Note how many lines in the entries below contain the string "状態の最小エネルギー構造を探索する", and answer with that number and no other text.

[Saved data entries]
═══

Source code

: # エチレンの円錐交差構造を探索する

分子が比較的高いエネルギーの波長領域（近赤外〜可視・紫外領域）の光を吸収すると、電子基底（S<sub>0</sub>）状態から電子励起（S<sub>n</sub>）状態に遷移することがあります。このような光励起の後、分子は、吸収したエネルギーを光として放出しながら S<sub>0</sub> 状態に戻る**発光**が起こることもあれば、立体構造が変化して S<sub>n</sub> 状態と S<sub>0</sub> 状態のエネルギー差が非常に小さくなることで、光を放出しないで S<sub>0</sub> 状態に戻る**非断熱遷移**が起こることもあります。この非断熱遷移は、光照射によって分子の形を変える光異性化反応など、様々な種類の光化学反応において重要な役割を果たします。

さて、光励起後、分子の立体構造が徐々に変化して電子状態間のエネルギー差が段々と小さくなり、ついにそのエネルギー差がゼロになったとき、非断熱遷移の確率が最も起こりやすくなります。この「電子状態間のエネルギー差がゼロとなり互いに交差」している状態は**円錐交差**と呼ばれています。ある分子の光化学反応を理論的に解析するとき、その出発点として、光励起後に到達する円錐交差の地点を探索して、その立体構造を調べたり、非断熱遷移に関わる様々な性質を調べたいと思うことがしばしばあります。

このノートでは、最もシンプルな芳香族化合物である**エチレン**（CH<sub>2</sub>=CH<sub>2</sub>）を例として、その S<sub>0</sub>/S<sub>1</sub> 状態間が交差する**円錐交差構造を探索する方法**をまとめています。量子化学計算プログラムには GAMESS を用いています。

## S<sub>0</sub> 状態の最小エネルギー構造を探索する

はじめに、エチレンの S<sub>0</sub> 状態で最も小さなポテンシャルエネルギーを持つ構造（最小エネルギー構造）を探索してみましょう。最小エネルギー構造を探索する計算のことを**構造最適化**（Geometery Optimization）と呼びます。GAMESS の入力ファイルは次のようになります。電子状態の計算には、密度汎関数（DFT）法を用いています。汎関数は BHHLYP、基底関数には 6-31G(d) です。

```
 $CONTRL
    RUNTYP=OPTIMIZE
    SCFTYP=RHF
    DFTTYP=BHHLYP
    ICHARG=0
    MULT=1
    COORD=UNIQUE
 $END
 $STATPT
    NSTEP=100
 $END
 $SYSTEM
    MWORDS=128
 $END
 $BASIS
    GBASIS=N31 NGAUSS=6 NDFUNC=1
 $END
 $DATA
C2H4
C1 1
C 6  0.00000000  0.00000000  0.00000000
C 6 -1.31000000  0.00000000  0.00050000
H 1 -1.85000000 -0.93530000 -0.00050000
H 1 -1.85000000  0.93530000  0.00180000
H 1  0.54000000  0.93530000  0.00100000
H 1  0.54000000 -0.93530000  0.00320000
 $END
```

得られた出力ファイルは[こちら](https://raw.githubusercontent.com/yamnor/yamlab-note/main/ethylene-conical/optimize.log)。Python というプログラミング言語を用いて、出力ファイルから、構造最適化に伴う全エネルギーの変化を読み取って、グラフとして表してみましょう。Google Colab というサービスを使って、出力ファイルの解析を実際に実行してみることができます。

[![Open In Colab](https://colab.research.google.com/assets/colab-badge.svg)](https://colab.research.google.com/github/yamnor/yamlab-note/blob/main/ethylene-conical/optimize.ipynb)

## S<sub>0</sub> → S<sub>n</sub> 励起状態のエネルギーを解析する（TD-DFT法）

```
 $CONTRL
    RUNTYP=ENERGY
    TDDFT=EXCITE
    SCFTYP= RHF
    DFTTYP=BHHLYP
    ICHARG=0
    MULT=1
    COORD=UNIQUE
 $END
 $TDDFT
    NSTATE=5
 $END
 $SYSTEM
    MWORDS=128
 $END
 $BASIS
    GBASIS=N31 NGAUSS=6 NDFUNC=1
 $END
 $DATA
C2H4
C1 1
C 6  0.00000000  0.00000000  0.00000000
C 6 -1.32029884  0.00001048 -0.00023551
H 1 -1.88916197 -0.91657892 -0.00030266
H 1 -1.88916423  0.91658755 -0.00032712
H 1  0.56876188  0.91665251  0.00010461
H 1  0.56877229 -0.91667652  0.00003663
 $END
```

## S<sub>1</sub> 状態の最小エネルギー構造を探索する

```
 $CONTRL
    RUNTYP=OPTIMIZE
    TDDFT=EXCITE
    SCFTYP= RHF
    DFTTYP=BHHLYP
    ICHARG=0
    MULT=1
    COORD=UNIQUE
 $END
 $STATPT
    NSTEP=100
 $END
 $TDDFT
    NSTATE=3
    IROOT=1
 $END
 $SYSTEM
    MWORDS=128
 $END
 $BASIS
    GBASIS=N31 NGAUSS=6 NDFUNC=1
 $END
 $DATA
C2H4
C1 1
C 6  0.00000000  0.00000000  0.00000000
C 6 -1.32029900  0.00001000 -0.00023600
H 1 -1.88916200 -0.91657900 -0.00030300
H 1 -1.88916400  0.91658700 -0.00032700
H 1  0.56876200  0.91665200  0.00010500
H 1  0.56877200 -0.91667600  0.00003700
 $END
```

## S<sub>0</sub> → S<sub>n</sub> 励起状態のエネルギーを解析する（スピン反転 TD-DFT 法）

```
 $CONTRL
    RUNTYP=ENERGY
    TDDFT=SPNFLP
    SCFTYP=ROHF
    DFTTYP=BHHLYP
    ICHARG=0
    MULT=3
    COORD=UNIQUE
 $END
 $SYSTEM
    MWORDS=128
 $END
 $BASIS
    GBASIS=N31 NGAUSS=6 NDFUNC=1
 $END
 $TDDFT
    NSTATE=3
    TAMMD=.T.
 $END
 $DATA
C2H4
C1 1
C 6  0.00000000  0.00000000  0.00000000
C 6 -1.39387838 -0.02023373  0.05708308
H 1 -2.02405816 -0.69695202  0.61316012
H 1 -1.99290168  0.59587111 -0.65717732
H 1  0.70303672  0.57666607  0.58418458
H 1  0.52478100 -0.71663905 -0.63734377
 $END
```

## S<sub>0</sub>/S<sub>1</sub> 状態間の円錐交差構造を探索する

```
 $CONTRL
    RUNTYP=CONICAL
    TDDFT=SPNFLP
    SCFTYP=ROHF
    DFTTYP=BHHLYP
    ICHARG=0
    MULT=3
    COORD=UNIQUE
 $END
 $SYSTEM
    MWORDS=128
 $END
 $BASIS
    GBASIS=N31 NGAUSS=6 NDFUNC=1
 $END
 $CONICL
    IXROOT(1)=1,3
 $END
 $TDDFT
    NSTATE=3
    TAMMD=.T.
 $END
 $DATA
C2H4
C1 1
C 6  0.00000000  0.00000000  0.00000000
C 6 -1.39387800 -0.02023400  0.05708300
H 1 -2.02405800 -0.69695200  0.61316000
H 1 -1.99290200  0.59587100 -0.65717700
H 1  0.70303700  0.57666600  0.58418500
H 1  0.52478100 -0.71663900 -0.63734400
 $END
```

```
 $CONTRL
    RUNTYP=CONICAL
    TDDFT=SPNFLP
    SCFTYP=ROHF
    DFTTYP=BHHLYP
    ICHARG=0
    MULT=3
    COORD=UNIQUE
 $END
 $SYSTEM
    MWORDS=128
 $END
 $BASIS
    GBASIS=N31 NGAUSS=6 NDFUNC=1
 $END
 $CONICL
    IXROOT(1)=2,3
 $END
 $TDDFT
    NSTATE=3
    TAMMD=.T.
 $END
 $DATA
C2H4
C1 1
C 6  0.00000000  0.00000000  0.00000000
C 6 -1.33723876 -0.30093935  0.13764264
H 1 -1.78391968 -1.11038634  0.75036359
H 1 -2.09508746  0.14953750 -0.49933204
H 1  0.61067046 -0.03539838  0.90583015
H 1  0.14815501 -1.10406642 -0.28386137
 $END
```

═══

◆ TASK RESPONSE
2